We cleaned the text, removed timestamps, and built a Python evaluation script using difflib to find the exact number of replaced, missed, and inserted words.

import difflib

def calculate_wer(reference_words, asr_words):
    matcher = difflib.SequenceMatcher(None, reference_words, asr_words)
    errors = 0
    for tag, i1, i2, j1, j2 in matcher.get_opcodes():
        if tag != 'equal':
            # Count substitutions, deletions, and insertions
            errors += max(i2 - i1, j2 - j1)
    return errors / len(reference_words)

We also ran the text through spaCy to analyze the parts of speech where errors occurred most often.

The overall results are highly encouraging.
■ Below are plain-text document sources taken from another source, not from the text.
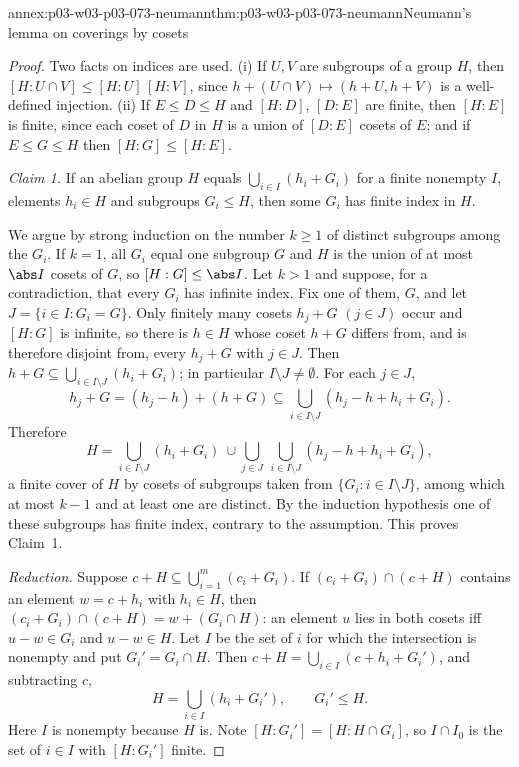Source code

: \begin{annexitem}{annex:p03-w03-p03-073-neumann}{thm:p03-w03-p03-073-neumann}{Neumann's lemma on coverings by cosets}
\begin{proof}
Two facts on indices are used. (i) If \(U,V\) are subgroups of a group
\(H\), then \([H:U\cap V]\le[H:U]\,[H:V]\), since
\(h+(U\cap V)\mapsto(h+U,h+V)\) is a well-defined injection. (ii) If
\(E\le D\le H\) and \([H:D]\), \([D:E]\) are finite, then \([H:E]\) is
finite, since each coset of \(D\) in \(H\) is a union of \([D:E]\) cosets
of \(E\); and if \(E\le G\le H\) then \([H:G]\le[H:E]\).

\emph{Claim 1.} If an abelian group \(H\) equals
\(\bigcup_{i\in I}(h_i+G_i)\) for a finite nonempty \(I\), elements
\(h_i\in H\) and subgroups \(G_i\le H\), then some \(G_i\) has finite
index in \(H\).

We argue by strong induction on the number \(k\ge1\) of distinct subgroups
among the \(G_i\). If \(k=1\), all \(G_i\) equal one subgroup \(G\) and
\(H\) is the union of at most \(\abs I\) cosets of \(G\), so
\([H:G]\le\abs I\). Let \(k>1\) and suppose, for a contradiction, that
every \(G_i\) has infinite index. Fix one of them, \(G\), and let
\(J=\{i\in I:G_i=G\}\). Only finitely many cosets \(h_j+G\)
\((j\in J)\) occur and \([H:G]\) is infinite, so there is \(h\in H\) whose
coset \(h+G\) differs from, and is therefore disjoint from, every
\(h_j+G\) with \(j\in J\). Then
\(h+G\subseteq\bigcup_{i\in I\setminus J}(h_i+G_i)\); in particular
\(I\setminus J\neq\emptyset\). For each \(j\in J\),
\[
 h_j+G=(h_j-h)+(h+G)\subseteq\bigcup_{i\in I\setminus J}(h_j-h+h_i+G_i).
\]
Therefore
\[
 H=\bigcup_{i\in I\setminus J}(h_i+G_i)\ \cup
   \bigcup_{j\in J}\ \bigcup_{i\in I\setminus J}(h_j-h+h_i+G_i),
\]
a finite cover of \(H\) by cosets of subgroups taken from
\(\{G_i:i\in I\setminus J\}\), among which at most \(k-1\) and at least one
are distinct. By the induction hypothesis one of these subgroups has finite
index, contrary to the assumption. This proves Claim~1.

\emph{Reduction.} Suppose \(c+H\subseteq\bigcup_{i=1}^m(c_i+G_i)\). If
\((c_i+G_i)\cap(c+H)\) contains an element \(w=c+h_i\) with \(h_i\in H\),
then \((c_i+G_i)\cap(c+H)=w+(G_i\cap H)\): an element \(u\) lies in both
cosets iff \(u-w\in G_i\) and \(u-w\in H\). Let \(I\) be the set of \(i\)
for which the intersection is nonempty and put \(G_i'=G_i\cap H\). Then
\(c+H=\bigcup_{i\in I}(c+h_i+G_i')\), and subtracting \(c\),
\[
 H=\bigcup_{i\in I}(h_i+G_i'),\qquad G_i'\le H.
\]
Here \(I\) is nonempty because \(H\) is. Note
\([H:G_i']=[H:H\cap G_i]\), so \(I\cap I_0\) is the set of \(i\in I\) with
\([H:G_i']\) finite.


\end{proof}
\end{annexitem}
Across all testimonies, we saw a mean Word Error Rate of 15.28 percent. Over 90 percent of the testimonies hit an error rate of 25 percent or lower. In the speech recognition world, anything under 20 percent is considered quite good for conversational speech.

The Errors That Are Not Actually Errors

Holocaust testimonies are unscripted and highly emotional. Survivors pause, stutter, and cry. Our human transcription guidelines prioritize verbatim accuracy. A human transcriber writes down every “um” and explicitly marks interrupted speech.

Whisper does the exact opposite. It is optimized for readability. When a survivor says, “I was, I mean, we were,” Whisper will often just output “we were.”

When we looked at the data, missing filler words and cleaned-up interruptions accounted for a massive portion of the supposed errors. Whisper systematically dropped words like “uh” (nearly 5,000 times) and “um” (over 1,100 times). The model accurately understood the speech but formatted it for a clean reading experience rather than forensic archival preservation.

The Ladino Problem and Orthographic Erasure

Things get complicated with heritage languages. Ladino, or Judeo-Spanish, lacks a dedicated Whisper model. We tested our Ladino testimonies using Whisper’s standard Spanish model. The error rate spiked to over 80 percent, but the audio recognition was not actually failing.

Whisper correctly recognized the spoken words but automatically normalized the text into modern Spanish spelling. For example, a Ladino speaker says “katorze” (fourteen) and Whisper outputs “catorce.” Phonetically, it is accurate. Culturally and orthographically, it erases the distinct Judeo-Spanish spelling conventions.

Specialized Models for Hebrew and Yiddish

For Hebrew and Yiddish, the base Whisper model struggles with the script and historical vocabulary. We swapped it out for specialized, fine-tuned models from the ivrit-ai project.

The Hebrew model handled historical dates, specific place names like Subotica, and natural speech patterns beautifully. The Word Error Rate dropped to a highly usable 13 percent.

Yiddish presented a different challenge. The ivrit-ai model is trained largely on modern Hasidic audio and spelling conventions. The Fortunoff Archive uses the standard YIVO spelling rules. The output from the model was semantically correct but orthographically wrong for our specific archival needs. We are currently exploring resolving this by passing the raw transcripts through Gemini 3.1 Pro, which is prompted to convert the Hasidic spelling rules into YIVO rules, which improved.

Building a Better Pipeline

Whisper is absolutely viable for large-scale oral history transcription. It can drastically cut human transcription time and serve as a highly accurate first draft. However, you cannot just point an archive at an API and expect perfect historical fidelity.

If you are working with historical audiovisual materials, you need a structured pipeline:

• Run automatic language detection first to route your audio to the correct model.
• Use fine-tuned models for heritage languages whenever they are available.
• Build post-processing scripts to restore verbatim disfluencies or correct standardized spelling conventions.

The baseline technology is incredibly capable today. It just requires domain expertise to ensure we accurately preserve the linguistic heritage embedded in these testimonies.